Find all functions $f: \mathbb{R} \rightarrow \mathbb{R}$, such that for arbitrary $x,y \in \mathbb{R}$: \[ (y+1)f(x)+f(xf(y)+f(x+y))=y.\]
Problem
Source: Swiss 2015
Tags: function, algebra, functional equation
13.09.2015 20:57
Denote $P(x,y)$ the assertion that $(y+1)f(x)+f(xf(y)+f(x+y))=y$ holds. Denote $f(0)=a$. $P(0,x)$ implies $f(f(x))=(1-a)x-a$. Now, either $a=1$ or either $f$ is bijective. So, two cases: 1. $f$ is bijective. Then $P(x,-1)$ implies $f(xf(-1)+f(x-1))=-1$ and hence by injectivity $xf(-1)+f(x-1)=c$ for some $c \in \mathbb{R}$. But then clearly $f(x)=mx+b$ and plugging this into the original equation we find that the only possible such function is $f(x)=-x$ which is indeed a solution. 2. $a=f(0)=1$. Then $f(f(x))=-1$ for all $x$. In particular, for $x=0$ and $x=f(k)$ for some $k$ this yields $f(1)=f(-1)=-1$. $P(1,1)$ implies $f(f(2)-1)=3$ and hence $f(3)=-1$ $P(1,2)$ implies $-3+f(f(2)-1)=2$ i.e. $f(f(2)-1)=5 \ne 3$. Absurd! Hence the only solution to the equation is $\boxed{f(x)=-x}$.
13.09.2015 21:12
If X=0 we find that( y+1)f(0)+f(f(y))=0 if X be constant we find that f(xf(y)+f(x+y))=y-(y+1)f(x) So we find that f contains all the real numbers if X=0 and f(y1)=f(y2). We find that y1=y2. If X=p Y=0 such that f(p)=0we find that f(pf(0))=0 so we find that f(0)=1 Now X=0. So we find that (y+1)+ f(f(y))=y so we are done
29.09.2023 21:23
Let $P(x,y)$ denote the assertion. $P(x,-1): f(xf(-1)+f(x-1))=-1$ $P(0,y): (y+1)f(0)+f(f(y))=y$. So $f(f(y))=y-(y+1)f(0)=y(1-f(0))-f(0)$ Hence if $f(a)=f(b), f(f(a))=f(f(b))$, so $f(0)=1$ or $a=b$. Hence $f$ is either injective or $f(0)=1$. If $f$ is injective, $xf(-1)+f(x-1)=c$ for a constant $c$ so $f(x-1)=c-xf(-1)$, $f(x)=c-(x+1)f(-1)$. Checking, only $f(x)=-x$ works.

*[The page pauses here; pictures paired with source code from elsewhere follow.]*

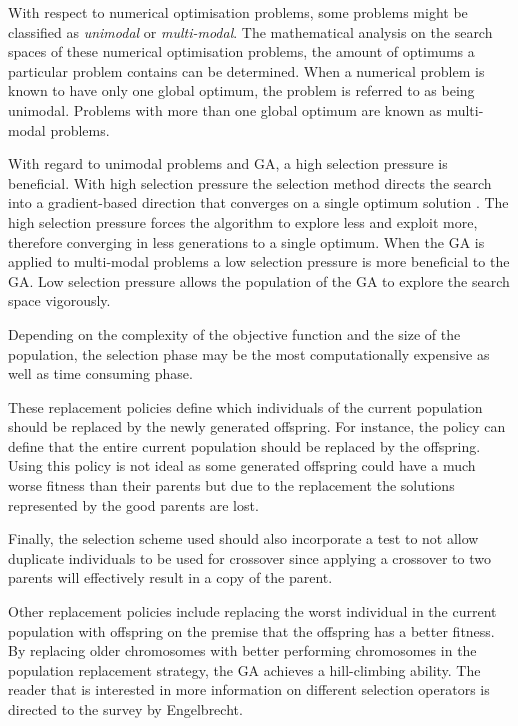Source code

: With respect to numerical optimisation problems, some problems might be classified as \emph{unimodal} or \emph{multi-modal}\cite{FirstMathModel, CompuIntelligenceIntro}. The mathematical analysis on the search spaces of these numerical optimisation problems, the amount of optimums a particular problem contains can be determined\cite{FirstMathModel, CompuIntelligenceIntro}. When a numerical problem is known to have only one global optimum, the problem is referred to as being unimodal\cite{FirstMathModel, CompuIntelligenceIntro}. Problems with more than one global optimum are known as multi-modal problems\cite{FirstMathModel, CompuIntelligenceIntro}.

With regard to unimodal problems and \gls{GA}, a high selection pressure is beneficial\cite{ConstrainedGA}. With high selection pressure the selection method directs the search into a gradient-based direction that converges on a single optimum solution \cite{ConstrainedGA}. The high selection pressure forces the algorithm to explore less and exploit more, therefore converging in less generations to a single optimum. When the \gls{GA} is applied to multi-modal problems a low selection pressure is more beneficial to the \gls{GA}\cite{ConstrainedGA}. Low selection pressure allows the population of the \gls{GA} to explore the search space vigorously\cite{ConstrainedGA}.

Depending on the complexity of the objective function and the size of the population, the selection phase may be the most computationally expensive as well as time consuming phase\cite{AcceleratingGA}. 

These replacement policies define which individuals of the current population should be replaced by the newly generated offspring\cite{CompuIntelligenceIntro}. For instance, the policy can define that the entire current population should be replaced by the offspring\cite{CompuIntelligenceIntro}. Using this policy is not ideal as some generated offspring could have a much worse fitness than their parents but due to the replacement the solutions represented by the good parents are lost\cite{CompuIntelligenceIntro}. 

Finally, the selection scheme used should also incorporate a test to not allow duplicate individuals to be used for crossover since applying a crossover to two parents will effectively result in a copy of the parent\cite{CompuIntelligenceIntro}.

Other replacement policies include replacing the worst individual in the current population with offspring on the premise that the offspring has a better fitness\cite{CompuIntelligenceIntro}. By replacing older chromosomes with better performing chromosomes in the population replacement strategy, the \gls{GA} achieves a hill-climbing ability. The reader that is interested in more information on different selection operators is directed to the survey by Engelbrecht\cite{CompuIntelligenceIntro}.
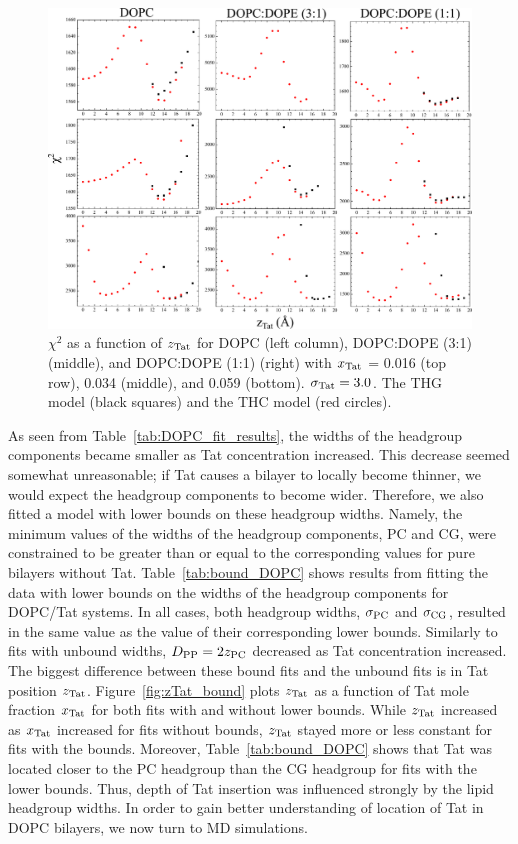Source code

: \begin{figure}[htbp]
  \centering
  \includegraphics[width=\textwidth]{figures/Tat/SDP_Results/X2/X2}
  \caption[$\chi^2$ as a function of $\zTat$ for DOPC (left column), 
  DOPC:DOPE (3:1) (middle), and DOPC:DOPE (1:1) (right) 
  with $\xTat$ = 0.016 (top row), 0.034 (middle), and 0.059 (bottom)]
  {$\chi^2$ as a function of $\zTat$ for DOPC (left column), 
  DOPC:DOPE (3:1) (middle), and DOPC:DOPE (1:1) (right) 
  with $\xTat$ = 0.016 (top row), 0.034 (middle), and 0.059 (bottom). 
  $\sigma_\textrm{Tat} = 3.0$. The THG model (black squares) and the THC model (red circles).}
  \label{fig:DOPC_Tat_X2}
\end{figure}

As seen from Table~\ref{tab:DOPC_fit_results}, 
the widths of the headgroup components
became smaller as Tat concentration increased. This
decrease seemed somewhat unreasonable; if Tat causes a bilayer 
to locally become thinner, 
we would expect the headgroup components to become
wider. Therefore, we also fitted a model with lower bounds
on these headgroup widths. Namely, the minimum values of the widths of
the headgroup components, PC and CG, were constrained to be greater than
or equal to the corresponding values for pure bilayers without Tat. 
Table~\ref{tab:bound_DOPC} shows results from fitting the data with
lower bounds on the widths of the headgroup components for DOPC/Tat systems.
In all cases, both headgroup widths, $\sigma_\textrm{PC}$ and $\sigma_\textrm{CG}$, resulted 
in the same value as the value of their corresponding lower bounds. 
Similarly to fits with unbound widths, $D_\textrm{PP}=2z_\textrm{PC}$ decreased as Tat concentration
increased. The biggest difference between these bound fits and the unbound fits
is in Tat position $\zTat$. Figure~\ref{fig:zTat_bound} plots $\zTat$ as a function
of Tat mole fraction $\xTat$ for both fits with and without lower bounds.
While $\zTat$ increased as $\xTat$ increased for fits without bounds, $\zTat$
stayed more or less constant for fits with the bounds. Moreover, 
Table~\ref{tab:bound_DOPC} shows that 
Tat was located closer to the PC headgroup than the CG headgroup
for fits with the lower bounds. Thus,
depth of Tat insertion was influenced strongly by the lipid headgroup widths.
In order to gain better understanding of location of Tat in DOPC bilayers,
we now turn to MD simulations.

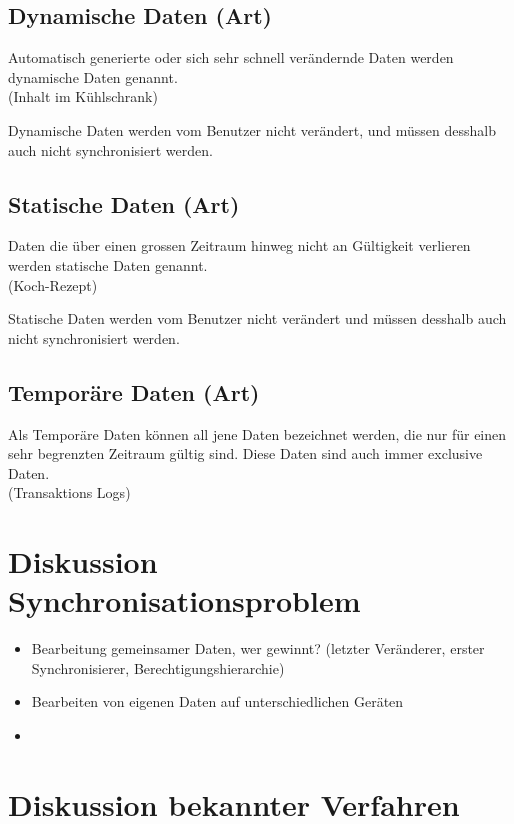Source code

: \documentclass[oneside,11pt,parskip=half,ngerman]{scrreprt}
\begin{document}
\subsection{Dynamische Daten (Art)}\label{dynamische-daten-art}

Automatisch generierte oder sich sehr schnell verändernde Daten werden
dynamische Daten genannt.\\(Inhalt im Kühlschrank)

Dynamische Daten werden vom Benutzer nicht verändert, und müssen
desshalb auch nicht synchronisiert werden.

\subsection{Statische Daten (Art)}\label{statische-daten-art}

Daten die über einen grossen Zeitraum hinweg nicht an Gültigkeit
verlieren werden statische Daten genannt.\\(Koch-Rezept)

Statische Daten werden vom Benutzer nicht verändert und müssen desshalb
auch nicht synchronisiert werden.

\subsection{Temporäre Daten (Art)}\label{temporuxe4re-daten-art}

Als Temporäre Daten können all jene Daten bezeichnet werden, die nur für
einen sehr begrenzten Zeitraum gültig sind. Diese Daten sind auch immer
exclusive Daten.\\(Transaktions Logs)

\section{Diskussion
Synchronisationsproblem}\label{diskussion-synchronisationsproblem}

\begin{itemize}
\item
  Bearbeitung gemeinsamer Daten, wer gewinnt? (letzter Veränderer,
  erster Synchronisierer, Berechtigungshierarchie)
\item
  Bearbeiten von eigenen Daten auf unterschiedlichen Geräten
\item
\end{itemize}

\section{Diskussion bekannter
Verfahren}\label{diskussion-bekannter-verfahren}
\end{document}
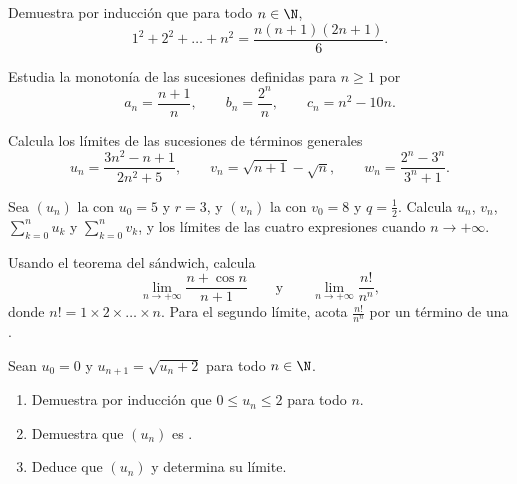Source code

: \begin{exercise}[$\star$]\label{exo:g12:seq:1}
Demuestra por inducción que para todo $n \in \N$,
\[
1^2 + 2^2 + \dots + n^2 = \frac{n(n+1)(2n+1)}{6}.
\]
\end{exercise}

\begin{exercise}[$\star$]\label{exo:g12:seq:2}
Estudia la monotonía de las sucesiones definidas para $n \geq 1$ por
\[
a_n = \frac{n+1}{n}, \qquad
b_n = \frac{2^n}{n}, \qquad
c_n = n^2 - 10n .
\]
\end{exercise}

\begin{exercise}[$\star$]\label{exo:g12:seq:3}
Calcula los límites de las sucesiones de términos generales
\[
u_n = \frac{3n^2 - n + 1}{2n^2 + 5}, \qquad
v_n = \sqrt{n+1} - \sqrt{n}, \qquad
w_n = \frac{2^n - 3^n}{3^n + 1}.
\]
\end{exercise}

\begin{exercise}[$\star$]\label{exo:g12:seq:4}
Sea $(u_n)$ la  con $u_0 = 5$ y  $r = 3$, y
$(v_n)$ la  con $v_0 = 8$ y  $q = \frac{1}{2}$.
Calcula $u_n$, $v_n$, $\sum_{k=0}^{n} u_k$ y $\sum_{k=0}^{n} v_k$, y los
límites de las cuatro expresiones cuando $n \to +\infty$.
\end{exercise}

\begin{exercise}[$\star\star$]\label{exo:g12:seq:5}
Usando el teorema del sándwich, calcula
\[
\lim_{n\to+\infty} \frac{n + \cos n}{n + 1}
\qquad\text{y}\qquad
\lim_{n\to+\infty} \frac{n!}{n^n},
\]
donde $n! = 1 \times 2 \times \dots \times n$. Para el segundo límite,
acota $\frac{n!}{n^n}$ por un término de una .
\end{exercise}

\begin{exercise}[$\star\star$]\label{exo:g12:seq:6}
Sean $u_0 = 0$ y $u_{n+1} = \sqrt{u_n + 2}$ para todo $n \in \N$.
\begin{enumerate}
  \item Demuestra por inducción que $0 \leq u_n \leq 2$ para todo $n$.
  \item Demuestra que $(u_n)$ es .
  \item Deduce que $(u_n)$  y determina su límite.
\end{enumerate}
\end{exercise}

Otherwise, $f(0)=1$. Notice that this implies $f(f(y))=-1$ $P(-1,1): 2f(-1)+f(-f(1)+f(0))=1$ Hence -2+f(2)=1, $f(2)=3$. Since $f(f(2))=-1,f(3)=-1$. Now $P(1,2): 3f(1)+f(f(2)+f(3))=2$, or $-3+f(2)=2$, or $0=2$ which is clearly false.
29.09.2023 23:55
We claim the only answer is $f(x) = -x$ Let $P(x, y)$ denote the assertion. Now we claim that $f$ is injective. For the sake of contradiction assume otherwise. Then $f(a) = f(b)$ with $a \neq b$ exist. From $P(0, a)$ and $P(0, b)$ we have, \begin{align*} (a+1) \cdot f(0) + f(f(a)) = a\\ (b+1) \cdot f(0) + f(f(b)) = b. \end{align*}From this we conclude $f(0) = 1$. However then $P(0, y)$ gives that $f(f(y)) = -1$. Then from $P(x, 0)$ we find that, \begin{align*} -f(x) = f(x+f(x)). \end{align*}Finally using $P(a, 0)$ and $P(b, 0)$ we are able to derive that $a = b = 0$, contradiction. Thus $f$ is injective. Now from $P(x, 0)$ we have, \begin{align*} x = x \cdot f(0) - f(x) \end{align*}which implies $f(x) = x(f(0) - 1) = cx$. Plugging back into the original equation we must have $c = -1$ so we are done.